Trois recettes, pour le moment
Cette étape difficile franchie, l'entrepreneur peut se lancer. Il intègre en avril 2021 un local de 250 m2 dans l'hôtel d'entreprises n°2 de Dieppe Maritime, sur la zone Eurochannel. « C'est une vraie opportunité pour moi », se réjouit-il. Le bail précaire et le loyer modéré sont en effet des atouts considérables pour accompagner l’installation et lancement d'une TPE. De quoi démarrer sereinement la production… Et les premières ventes sont enregistrées dès juillet 2021. Un an après, Richard Dupont a déjà développé une clientèle professionnelle de proximité. De plus, il espère embaucher une personne prochainement, pour le soutenir, notamment pour la préparation de commandes et la logistique.

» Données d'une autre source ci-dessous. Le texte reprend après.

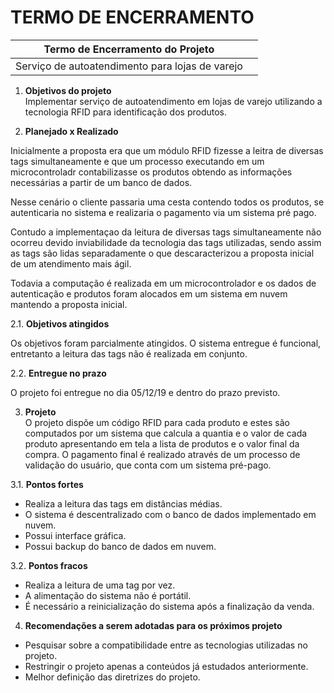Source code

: # TERMO DE ENCERRAMENTO
Termo de Encerramento do Projeto |     |
:--------------: |:------------:
|Serviço de autoatendimento para lojas de varejo |    |


1. **Objetivos do projeto** <br />
Implementar serviço de autoatendimento em lojas de varejo utilizando a tecnologia RFID para identificação dos produtos.

2. **Planejado x Realizado** 

Inicialmente a proposta era que um módulo RFID fizesse a leitra de diversas tags simultaneamente e que um processo executando em um microcontroladr contabilizasse os produtos obtendo as informações necessárias a partir de um banco de dados.

Nesse cenário o cliente passaria uma cesta contendo todos os produtos, 
se autenticaria no sistema e realizaria o pagamento via um sistema pré pago.

Contudo a implementaçao da leitura de diversas tags simultaneamente não ocorreu devido inviabilidade da tecnologia
das tags utilizadas, sendo assim as tags são lidas separadamente o que descaracterizou 
a proposta inicial de um atendimento mais ágil.

Todavia a computação é realizada em um microcontrolador e os dados de autenticação e produtos foram alocados 
em um sistema em nuvem mantendo a proposta inicial.

2.1. **Objetivos atingidos**

Os objetivos foram parcialmente atingidos. O sistema entregue é funcional, 
entretanto a leitura das tags não é realizada em conjunto.

2.2. **Entregue no prazo**

O projeto foi entregue no dia 05/12/19 e dentro do prazo previsto.

3. **Projeto** <br />
O projeto dispõe um código RFID para cada produto e estes são computados por um sistema que calcula a quantia e o valor de cada produto apresentando em tela a lista de produtos e o valor final da compra. O pagamento final é realizado através de um processo de validação do usuário, que conta com um sistema pré-pago.

3.1. **Pontos fortes**
- Realiza a leitura das tags em distâncias médias.
- O sistema é descentralizado com o banco de dados implementado em nuvem.
- Possui interface gráfica.
- Possui backup do banco de dados em nuvem.

3.2. **Pontos fracos**
- Realiza a leitura de uma tag por vez.
- A alimentação do sistema não é portátil.
- É necessário a reinicialização do sistema após a finalização da venda.

4. **Recomendações a serem adotadas para os próximos projeto**
- Pesquisar sobre a compatibilidade entre as tecnologias utilizadas no projeto.
- Restringir o projeto apenas a conteúdos já estudados anteriormente.
- Melhor definição das diretrizes do projeto.


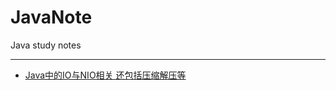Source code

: # JavaNote
Java study notes
_ _ _

* [Java中的IO与NIO相关 还包括压缩解压等](https://github.com/StrongAndroid/JavaNote/tree/master/IO)
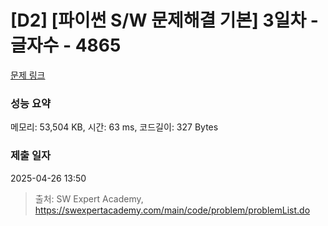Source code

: # [D2] [파이썬 S/W 문제해결 기본] 3일차 - 글자수 - 4865 

[문제 링크](https://swexpertacademy.com/main/code/problem/problemDetail.do?contestProbId=AWTQSs6qQL0DFAVT) 

### 성능 요약

메모리: 53,504 KB, 시간: 63 ms, 코드길이: 327 Bytes

### 제출 일자

2025-04-26 13:50



> 출처: SW Expert Academy, https://swexpertacademy.com/main/code/problem/problemList.do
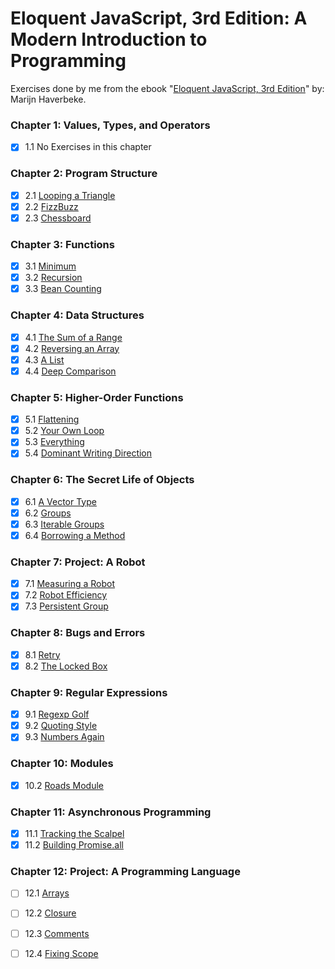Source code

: # Eloquent JavaScript, 3rd Edition: A Modern Introduction to Programming

Exercises done by me from the ebook "[Eloquent JavaScript, 3rd Edition][1]" by: Marijn Haverbeke.

### Chapter 1: Values, Types, and Operators

-   [x] 1.1 No Exercises in this chapter

### Chapter 2: Program Structure

-   [x] 2.1 [Looping a Triangle](./2_program_structure/triangle.js)
-   [x] 2.2 [FizzBuzz](./2_program_structure/fizz_buzz.js)
-   [x] 2.3 [Chessboard](./2_program_structure/chessboard.js)

### Chapter 3: Functions

-   [x] 3.1 [Minimum](./3_functions/minimum.js)
-   [x] 3.2 [Recursion](./3_functions/recursion.js)
-   [x] 3.3 [Bean Counting](./3_functions/bean_counting.js)

### Chapter 4: Data Structures

-   [x] 4.1 [The Sum of a Range](./4_data_structures/range_sum.js)
-   [x] 4.2 [Reversing an Array](./4_data_structures/reverse_array.js)
-   [x] 4.3 [A List](./4_data_structures/a_list.js)
-   [x] 4.4 [Deep Comparison](./4_data_structures/deep_comparison.js)

### Chapter 5: Higher-Order Functions

-   [x] 5.1 [Flattening](./5_higher-order_functions/flattening.js)
-   [x] 5.2 [Your Own Loop](./5_higher-order_functions/your_own_loop.js)
-   [x] 5.3 [Everything](./5_higher-order_functions/everything.js)
-   [x] 5.4 [Dominant Writing Direction](./5_higher-order_functions/dominant_writing_direction.js)

### Chapter 6: The Secret Life of Objects

-   [x] 6.1 [A Vector Type](./6_secret_life_of_objects/vector.js)
-   [x] 6.2 [Groups](./6_secret_life_of_objects/groups.js)
-   [x] 6.3 [Iterable Groups](./6_secret_life_of_objects/iterable_groups.js)
-   [x] 6.4 [Borrowing a Method](./6_secret_life_of_objects/borrowing_method.js)

### Chapter 7: Project: A Robot

-   [x] 7.1 [Measuring a Robot](./7_a_robot/measuring_a_robot.js)
-   [x] 7.2 [Robot Efficiency](./7_a_robot/robot_efficiency.js)
-   [x] 7.3 [Persistent Group](./7_a_robot/persistent_group.js)

### Chapter 8: Bugs and Errors

-   [x] 8.1 [Retry](./8_bugs_and_errors/retry.js)
-   [x] 8.2 [The Locked Box](./8_bugs_and_errors/locked_box.js)

### Chapter 9: Regular Expressions

-   [x] 9.1 [Regexp Golf](./9_regular_expressions/regexp_golf.js)
-   [x] 9.2 [Quoting Style](./9_regular_expressions/quoting_style.js)
-   [x] 9.3 [Numbers Again](./9_regular_expressions/numbers_again.js)

### Chapter 10: Modules

-   [x] 10.2 [Roads Module](./10_modules/roads_module.js)

### Chapter 11: Asynchronous Programming

-   [x] 11.1 [Tracking the Scalpel](./11_asynchronous_programming/tracking_the_scalpel.js)
-   [x] 11.2 [Building Promise.all](./11_asynchronous_programming/building_promise.all.js)

### Chapter 12: Project: A Programming Language

-   [ ] 12.1 [Arrays](./12_a_programming_language/)
-   [ ] 12.2 [Closure](./12_a_programming_language/)
-   [ ] 12.3 [Comments](./12_a_programming_language/)
-   [ ] 12.4 [Fixing Scope](./12_a_programming_language/)

    [1]: https://eloquentjavascript.net/
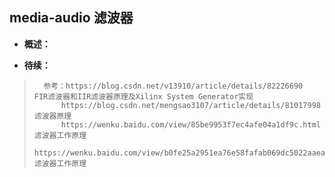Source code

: ## media-audio 滤波器
- **概述：**
>
>
>
>
>
>
>
>
>
>
>
>
>
>
>
>
>
>
>
>
>
>
>
>
>
>
>
>

- **待续：**
>       参考：https://blog.csdn.net/v13910/article/details/82226690    FIR滤波器和IIR滤波器原理及Xilinx System Generator实现
>           https://blog.csdn.net/mengsao3107/article/details/81017998      滤波器原理
>           https://wenku.baidu.com/view/85be9953f7ec4afe04a1df9c.html      滤波器工作原理
>           https://wenku.baidu.com/view/b0fe25a2951ea76e58fafab069dc5022aaea4630.html  滤波器工作原理
>
>
>
>
>
>
>
>
>
>
>
>
>
>
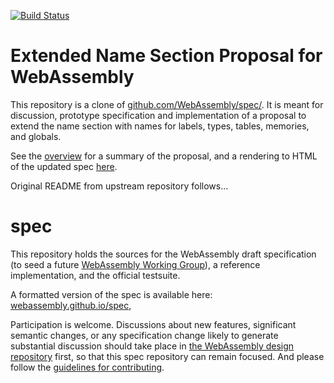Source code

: [![Build Status](https://travis-ci.org/WebAssembly/spec.svg?branch=master)](https://travis-ci.org/WebAssembly/spec)

# Extended Name Section Proposal for WebAssembly

This repository is a clone of [github.com/WebAssembly/spec/](https://github.com/WebAssembly/spec/).
It is meant for discussion, prototype specification and implementation of a proposal to extend the
name section with names for labels, types, tables, memories, and globals.

See the [overview](proposals/extended-name-section/Overview.md) for a summary of the proposal,
and a rendering to HTML of the updated spec [here](https://www.scheidecker.net/2019-07-08-extended-name-section-spec/).

Original README from upstream repository follows...

# spec

This repository holds the sources for the WebAssembly draft specification
(to seed a future
[WebAssembly Working Group](https://lists.w3.org/Archives/Public/public-new-work/2017Jun/0005.html)),
a reference implementation, and the official testsuite.

A formatted version of the spec is available here:
[webassembly.github.io/spec](https://webassembly.github.io/spec/),

Participation is welcome. Discussions about new features, significant semantic
changes, or any specification change likely to generate substantial discussion
should take place in
[the WebAssembly design repository](https://github.com/WebAssembly/design)
first, so that this spec repository can remain focused. And please follow the
[guidelines for contributing](Contributing.md).
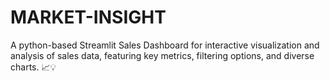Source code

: # MARKET-INSIGHT
A python-based Streamlit Sales Dashboard for interactive visualization and analysis of sales data, featuring key metrics, filtering options, and diverse charts. 📈💡
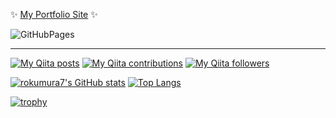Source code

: ✨ [My Portfolio Site](https://rokumura7.github.io/) ✨

![GitHubPages](https://github.com/rokumura7/rokumura7.github.io/workflows/GitHubPages/badge.svg)

---

[![My Qiita posts](https://qiita-badge.apiapi.app/s/rokumura7/posts.svg)](http://qiita.com/rokumura7)
[![My Qiita contributions](https://qiita-badge.apiapi.app/s/rokumura7/contributions.svg)](http://qiita.com/rokumura7)
[![My Qiita followers](https://qiita-badge.apiapi.app/s/rokumura7/followers.svg)](http://qiita.com/rokumura7)

[![rokumura7's GitHub stats](https://github-readme-stats.vercel.app/api?username=rokumura7&count_private=true&show_icons=true&theme=radical)](https://github.com/anuraghazra/github-readme-stats)
[![Top Langs](https://github-readme-stats.vercel.app/api/top-langs/?username=rokumura7&layout=compact&theme=radical)](https://github.com/anuraghazra/github-readme-stats)

[![trophy](https://github-profile-trophy.vercel.app/?username=rokumura7&theme=darkhub)](https://github.com/ryo-ma/github-profile-trophy)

Il cible les épiceries fines, les magasins de producteurs, et les artisans des métiers de bouche. Il produit des lots de 300 kg. La gamme se compose de trois recettes, ayant chacune un caractère bien spécifique, sur le plan aromatique comme sur la texture : la blanche et douce, la finement broyée, et la moutarde en grain. « J'ai des demandes pressantes d'une recette plus forte, sourit Richard Dupont. On me parle aussi beaucoup de la moutarde brune qui était produite autrefois en Normandie, la SuperVelouta de chez Boquet. Mais je n'ai pour l'instant pas retrouvé la recette. » D'autres approches plus originales sont aussi à l'étude.
Des graines de moutarde normandes ?
Dans tous les cas, l'artisan moutardier cherche a marquer son identité normande, argument commercial de poids. « Je travaille des produits artisanaux 100 % français... que j'aimerai 100 % normands », explique-t-il. S'il ne peine pas à s'approvisionner en vinaigres de cidre, le challenge est plus dur à relever pour les graines de moutarde. Sur un marché sous tension, afin de sécuriser et « normandiser » ses approvisionnements, il travaille avec un agriculteur du Bourg-Dun, qui cultive la moutarde sur une parcelle. Une démarche évidente, mais pas si simple. « Un des obstacles, c'est de trouver la semence, car il s'agit de variétés particulières difficiles à trouver dans la région. Et on est à la merci de la météo », rappelle l'artisan. Il espère toutefois atteindre progressivement 50 % de graines normandes.